Esse grupo, inspirado nos comunicados de organizações terroristas
internacionais, assumiu a responsabilidade pelo ataque e prometeu mais actos de
violência para defender “a paz, a segurança e a democracia em Angola”.
Dois
meses depois, a 23 de Maio de 2012, as milícias do seu governo, com protecção
policial, atacaram novamente a residência de Carbono Casimiro, onde se
encontravam reunidos alguns jovens que preparavam uma manifestação. Os
atacantes, armados com barras de ferro, partiram as cabeças de Mbanza Hamza, Gaspar Luemba e Jang Nómada
, para além de outros ferimentos causados a outros jovens.
O
camarada presidente, com o seu cinismo habitual, caucionou essa nova
estratégia.
Na
semana seguinte, a 27 de Maio de 2012, o sempre fatídico dia, elementos da
Polícia Nacional e do SINSE raptaram Alves Kamulingue nos arredores da Baixa de
Luanda. Fizeram-no para defender o camarada presidente. Alves Kamulingue tinha
estado a ajudar a organizar os antigos membros da Unidade de Guarda
Presidencial (UGP), que pretendiam manifestar-se nesse dia por terem sido
dispensados permanentemente sem pensões ou perspectivas de emprego na vida
civil. Dois dias depois, os mesmos operativos ao serviço do camarada presidente
raptaram Isaías Cassule, o outro cabecilha.
Como
já é do conhecimento público, os corpos destes jovens, assassinados pela sua
polícia política, foram servidos como alimento aos jacarés. Desde então, o
camarada presidente é conhecido, em surdina, como o Rei dos Jacarés.
Cassule
& Kamulingue ascenderam ao panteão dos mártires da pátria.
Com
essas mortes, os raptos e as ameaças de morte anteriormente protagonizados pela
polícia política, como nos casos de Pandita Nehru, Gaspar Luamba, entre muitos
outros,
tornaram-se
estratégias irrelevantes do poder, na psique das vítimas e daqueles a quem se
procurava infundir o medo. Também as estratégias de corrupção, infiltração,
intrigas e divisão dos grupos de jovens passaram a ser irrelevantes. Como se
neutralizam células de indivíduos que agem de forma desorganizada, anárquica,
em competição entre si, e sem um plano de acção para além do simples facto de
saírem à rua para atormentar a sua imagem?
Camarada
presidente, a 5 de Agosto de 2012, um acidente de viação, no Kwanza-Sul, causou
a morte de 23 adeptos do Kabuscorp do Palanca, o clube de futebol de Bento
Kangamba. Ficou-se a saber, a posteriori, que entre os mortos
constavam alguns kaenches afamados pelas agressões contra os
manifestantes. O camarada presidente endereçou publicamente as suas
condolências pela perda dessas vidas.
Em
desespero de causa, camarada presidente, a sua polícia política prendeu o então
menor de idade Nito Alves, de 17 anos, a 12 de Setembro de 2013, por ter
imprimido 12 camisolas em que o insultava como o “Ditador Nojento”.

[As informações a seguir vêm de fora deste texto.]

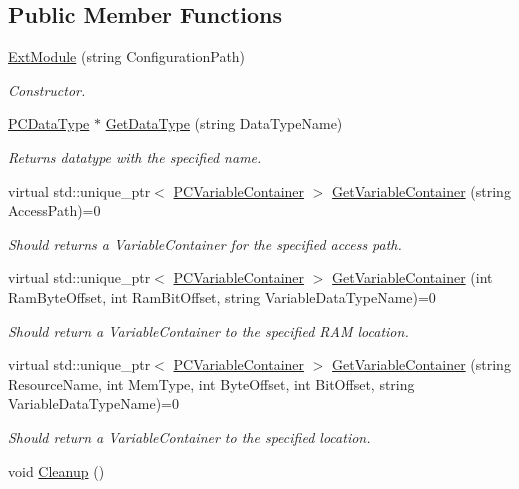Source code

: \subsection*{Public Member Functions}
\begin{DoxyCompactItemize}
\item 
\hyperlink{classpc__emulator_1_1ExtModule_a968271fb30effa6ee61d1e790db702bb}{Ext\+Module} (string Configuration\+Path)\hypertarget{classpc__emulator_1_1ExtModule_a968271fb30effa6ee61d1e790db702bb}{}\label{classpc__emulator_1_1ExtModule_a968271fb30effa6ee61d1e790db702bb}

\begin{DoxyCompactList}\small\item\em Constructor. \end{DoxyCompactList}\item 
\hyperlink{classpc__emulator_1_1PCDataType}{P\+C\+Data\+Type} $\ast$ \hyperlink{classpc__emulator_1_1ExtModule_a7ea76b9a1428e26437b7736d558ab918}{Get\+Data\+Type} (string Data\+Type\+Name)
\begin{DoxyCompactList}\small\item\em Returns datatype with the specified name. \end{DoxyCompactList}\item 
virtual std\+::unique\+\_\+ptr$<$ \hyperlink{classpc__emulator_1_1PCVariableContainer}{P\+C\+Variable\+Container} $>$ \hyperlink{classpc__emulator_1_1ExtModule_a5a967d2cf1925ae2f2811892e034db14}{Get\+Variable\+Container} (string Access\+Path)=0
\begin{DoxyCompactList}\small\item\em Should returns a Variable\+Container for the specified access path. \end{DoxyCompactList}\item 
virtual std\+::unique\+\_\+ptr$<$ \hyperlink{classpc__emulator_1_1PCVariableContainer}{P\+C\+Variable\+Container} $>$ \hyperlink{classpc__emulator_1_1ExtModule_a840b25e14892e09ecca10f195cd08e6d}{Get\+Variable\+Container} (int Ram\+Byte\+Offset, int Ram\+Bit\+Offset, string Variable\+Data\+Type\+Name)=0
\begin{DoxyCompactList}\small\item\em Should return a Variable\+Container to the specified R\+AM location. \end{DoxyCompactList}\item 
virtual std\+::unique\+\_\+ptr$<$ \hyperlink{classpc__emulator_1_1PCVariableContainer}{P\+C\+Variable\+Container} $>$ \hyperlink{classpc__emulator_1_1ExtModule_ab62dc4b158134b37e1851a79e009b194}{Get\+Variable\+Container} (string Resource\+Name, int Mem\+Type, int Byte\+Offset, int Bit\+Offset, string Variable\+Data\+Type\+Name)=0
\begin{DoxyCompactList}\small\item\em Should return a Variable\+Container to the specified location. \end{DoxyCompactList}\item 
void \hyperlink{classpc__emulator_1_1ExtModule_aa54675227fb0b02e0f122ab0fa3c0641}{Cleanup} ()\hypertarget{classpc__emulator_1_1ExtModule_aa54675227fb0b02e0f122ab0fa3c0641}{}\label{classpc__emulator_1_1ExtModule_aa54675227fb0b02e0f122ab0fa3c0641}


\end{DoxyCompactItemize}
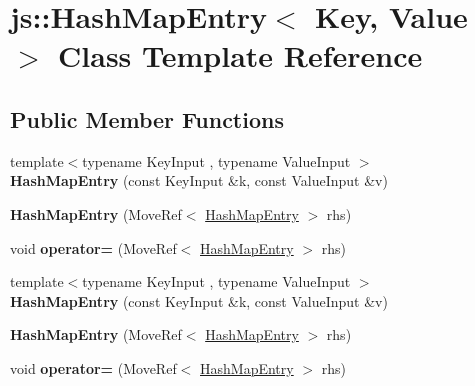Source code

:\hypertarget{classjs_1_1_hash_map_entry}{\section{js\-:\-:Hash\-Map\-Entry$<$ Key, Value $>$ Class Template Reference}
\label{classjs_1_1_hash_map_entry}
}
\subsection*{Public Member Functions}
\begin{DoxyCompactItemize}
\item 
\hypertarget{classjs_1_1_hash_map_entry_a8015c99e67faea6cbd85a3b0e121cc86}{{\footnotesize template$<$typename Key\-Input , typename Value\-Input $>$ }\\{\bfseries Hash\-Map\-Entry} (const Key\-Input \&k, const Value\-Input \&v)}\label{classjs_1_1_hash_map_entry_a8015c99e67faea6cbd85a3b0e121cc86}

\item 
\hypertarget{classjs_1_1_hash_map_entry_afa422da01490c693daf2714a2da11dca}{{\bfseries Hash\-Map\-Entry} (Move\-Ref$<$ \hyperlink{classjs_1_1_hash_map_entry}{Hash\-Map\-Entry} $>$ rhs)}\label{classjs_1_1_hash_map_entry_afa422da01490c693daf2714a2da11dca}

\item 
\hypertarget{classjs_1_1_hash_map_entry_a253b1fe42e0383a9894c90f1a201f272}{void {\bfseries operator=} (Move\-Ref$<$ \hyperlink{classjs_1_1_hash_map_entry}{Hash\-Map\-Entry} $>$ rhs)}\label{classjs_1_1_hash_map_entry_a253b1fe42e0383a9894c90f1a201f272}

\item 
\hypertarget{classjs_1_1_hash_map_entry_a8015c99e67faea6cbd85a3b0e121cc86}{{\footnotesize template$<$typename Key\-Input , typename Value\-Input $>$ }\\{\bfseries Hash\-Map\-Entry} (const Key\-Input \&k, const Value\-Input \&v)}\label{classjs_1_1_hash_map_entry_a8015c99e67faea6cbd85a3b0e121cc86}

\item 
\hypertarget{classjs_1_1_hash_map_entry_afa422da01490c693daf2714a2da11dca}{{\bfseries Hash\-Map\-Entry} (Move\-Ref$<$ \hyperlink{classjs_1_1_hash_map_entry}{Hash\-Map\-Entry} $>$ rhs)}\label{classjs_1_1_hash_map_entry_afa422da01490c693daf2714a2da11dca}

\item 
\hypertarget{classjs_1_1_hash_map_entry_a253b1fe42e0383a9894c90f1a201f272}{void {\bfseries operator=} (Move\-Ref$<$ \hyperlink{classjs_1_1_hash_map_entry}{Hash\-Map\-Entry} $>$ rhs)}\label{classjs_1_1_hash_map_entry_a253b1fe42e0383a9894c90f1a201f272}

\end{DoxyCompactItemize}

Torturaram-no e mantiveram-no preso por dois meses, incluindo em regime de cela
solitária, atropelando todas as leis. Foi uma grande vergonha para si e para o
seu regime.
Nito
Alves tornou-se um herói. A esse propósito, o escritor José Eduardo Agualusa
escreveu: “Acontece que enquanto a cobardia de José Eduardo dos Santos nos
envergonha a todos, angolanos, a coragem do jovem Nito Alves nos salva e
enobrece.” Só os brutos apoiaram essa acção do seu regime, camarada presidente.
O
espírito assassino do seu regime descendeu sobre os que lhe são críticos mais
uma vez, para impedir um acto de solidariedade para com os mártires Cassule
& Kamulingue, a 23 de Novembro de 2013. Um membro da sua guarda
presidencial assassinou com um tiro nas costas, junto ao palácio
presidencial, o jovem político Manuel Heriberto de Carvalho Ganga. Manuel
Heriberto foi detido pela guarda presidencial por colar, nas paredes do Estádio
dos Coqueiros, cartazes que exigiam justiça no caso Cassule & Kamulingue.
Foi levado para a Unidade de Segurança Presidencial (USP) junto ao palácio, com
mais sete companheiros, onde foi executado com total impunidade.
Ganga juntou-se aos mártires. O seu cortejo fúnebre foi atacado pela PIR com gás lacrimogéneo. Camarada presidente, o seu regime atingiu o fundo da cobardia e da irracionalidade quando a mãe de Ganga e outros familiares permaneceram junto do caixão, inalando todo aquele gás. Soube que o pai do Ganga teve de ser hospitalizado, há dias, pronunciando constantemente o nome do filho. Essa família sofre em silêncio, sob vigia constante e aterradora da polícia política. O camarada presidente nunca enviou uma nota de pesar a esta família.
O camarada presidente tem autorizado, encorajado e beneficiado de todos esses actos criminosos.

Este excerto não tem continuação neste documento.